JOHN GUGLIOTTA, PLAINTIFF,
JOSEPHINE GUGLIOTTA, DEFENDANT
Dreier, J.c.c. (temporarily assigned).
[160 NJSuper Page 161]
On January 17, 1978 plaintiff obtained a divorce from his wife on the ground of adultery. The trial consisted of the parties' testimony concerning the marital cause of action and stipulated testimony concerning the economic matters. The parties settled all issues involving division of their real and personal property, but this court ordered an alimony payment of $70 a week based upon factors hereinafter described. This supplemental opinion is being rendered pursuant to R. 2:5-1(b), a notice of appeal having been received by the court February 24, 1978.
The principal issue in this case is the entitlement of defendant to alimony notwithstanding her adulterous relationship with her former employer. The parties had been married for 23 years and had produced two emancipated children. Since the parties' separation, defendant has earned approximately $10,000 a year;*fn1 plaintiff's income is
[160 NJSuper Page 162]
in excess of $24,000 a year. The wife worked mostly part-time in the last several years of the marriage, ostensibly to help with the children's education. During this period the adulterous relationship with her employer commenced, and then terminated. After the affair became known to the husband there were at least three bona fide attempts at reconciliation,*fn2 after the wife admitted the relationship and its circumstances in a letter requested by the husband and admitted into evidence at the trial.*fn3
This is not a case where the wife moved out to live with another man, or where she was supported by or was supporting a paramour, or where the husband was publicly debased or degraded. Under these circumstances this court determined that the many years of the marriage relationship and the parties' emotional investment in the marriage far outweighed the effect of the adultery insofar as it related to the wife's entitlement to alimony.

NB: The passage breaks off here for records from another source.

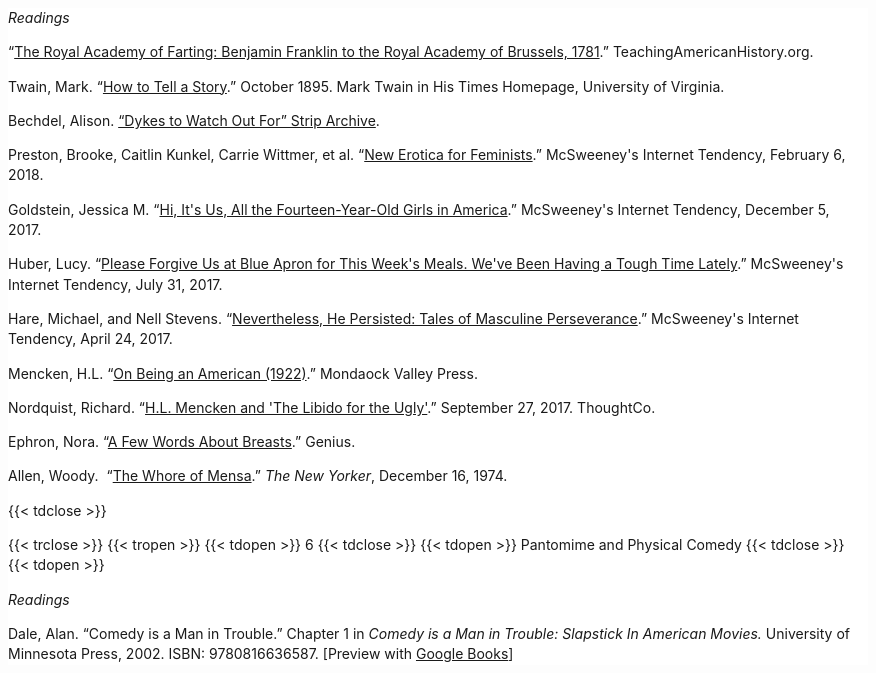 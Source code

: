 _Readings_

“[The Royal Academy of Farting: Benjamin Franklin to the Royal Academy of Brussels, 1781](http://teachingamericanhistory.org/library/document/to-the-royal-academy-of-farting/).” TeachingAmericanHistory.org.

Twain, Mark. “[How to Tell a Story](http://twain.lib.virginia.edu/onstage/how2tell.html).” October 1895. Mark Twain in His Times Homepage, University of Virginia.

Bechdel, Alison. [“Dykes to Watch Out For” Strip Archive](http://dykestowatchoutfor.com/strip-archive-by-number).

Preston, Brooke, Caitlin Kunkel, Carrie Wittmer, et al. “[New Erotica for Feminists](https://www.mcsweeneys.net/articles/new-erotica-for-feminists).” McSweeney's Internet Tendency, February 6, 2018.

Goldstein, Jessica M. “[Hi, It's Us, All the Fourteen-Year-Old Girls in America](https://www.mcsweeneys.net/articles/hi-its-us-all-the-fourteen-year-old-girls-in-america).” McSweeney's Internet Tendency, December 5, 2017. 

Huber, Lucy. “[Please Forgive Us at Blue Apron for This Week's Meals. We've Been Having a Tough Time Lately](https://www.mcsweeneys.net/articles/please-forgive-us-at-blue-apron-for-this-weeks-meals-weve-been-having-a-tough-time-lately).” McSweeney's Internet Tendency, July 31, 2017. 

Hare, Michael, and Nell Stevens. “[Nevertheless, He Persisted: Tales of Masculine Perseverance](https://www.mcsweeneys.net/articles/nevertheless-he-persisted-tales-of-masculine-perseverance).” McSweeney's Internet Tendency, April 24, 2017. 

Mencken, H.L. “[On Being an American (1922)](http://monadnock.net/mencken/american.html).” Mondaock Valley Press.

Nordquist, Richard. “[H.L. Mencken and 'The Libido for the Ugly'](https://www.thoughtco.com/libido-for-the-ugly-by-mencken-1690254).” September 27, 2017. ThoughtCo.

Ephron, Nora. “[A Few Words About Breasts](https://genius.com/Nora-ephron-a-few-words-about-breasts-annotated).” Genius.

Allen, Woody.  “[The Whore of Mensa](https://www.newyorker.com/magazine/1974/12/16/the-whore-of-mensa).” _The New Yorker_, December 16, 1974.


{{< tdclose >}}

{{< trclose >}}
{{< tropen >}}
{{< tdopen >}}
6
{{< tdclose >}}
{{< tdopen >}}
Pantomime and Physical Comedy
{{< tdclose >}}
{{< tdopen >}}


_Readings_

Dale, Alan. “Comedy is a Man in Trouble.” Chapter 1 in _Comedy is a Man in Trouble: Slapstick In American Movies._ University of Minnesota Press, 2002. ISBN: 9780816636587. \[Preview with [Google Books](https://books.google.com/books?id=zHX_sDiAfcMC&pg=PA1=onepage#v=onepage&q&f=false)\]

This court must analyze and appraise Lynn v. Lynn , 153 N.J. Super. 377 (Ch. Div. 1977), against the standards set down in the Appellate Division opinions in Mahne v.
[160 NJSuper Page 163]
Mahne , 147 N.J. Super. 326 (App. Div. 1977), certif. den. 75 N.J. 22 (1977), and Nochenson v. Nochenson , 148 N.J. Super. 448 (App. Div. 1977), as well as the alimony provisions of the Divorce Act, N.J.S.A. 2A:34-23. In Lynn the court denied alimony in a case where a wife's post-separation adultery commenced months after her husband deserted her. Although this court agrees with the Lynn court's resolution of the child support and equitable division issues, the decision concerning the alimony issue raises serious questions.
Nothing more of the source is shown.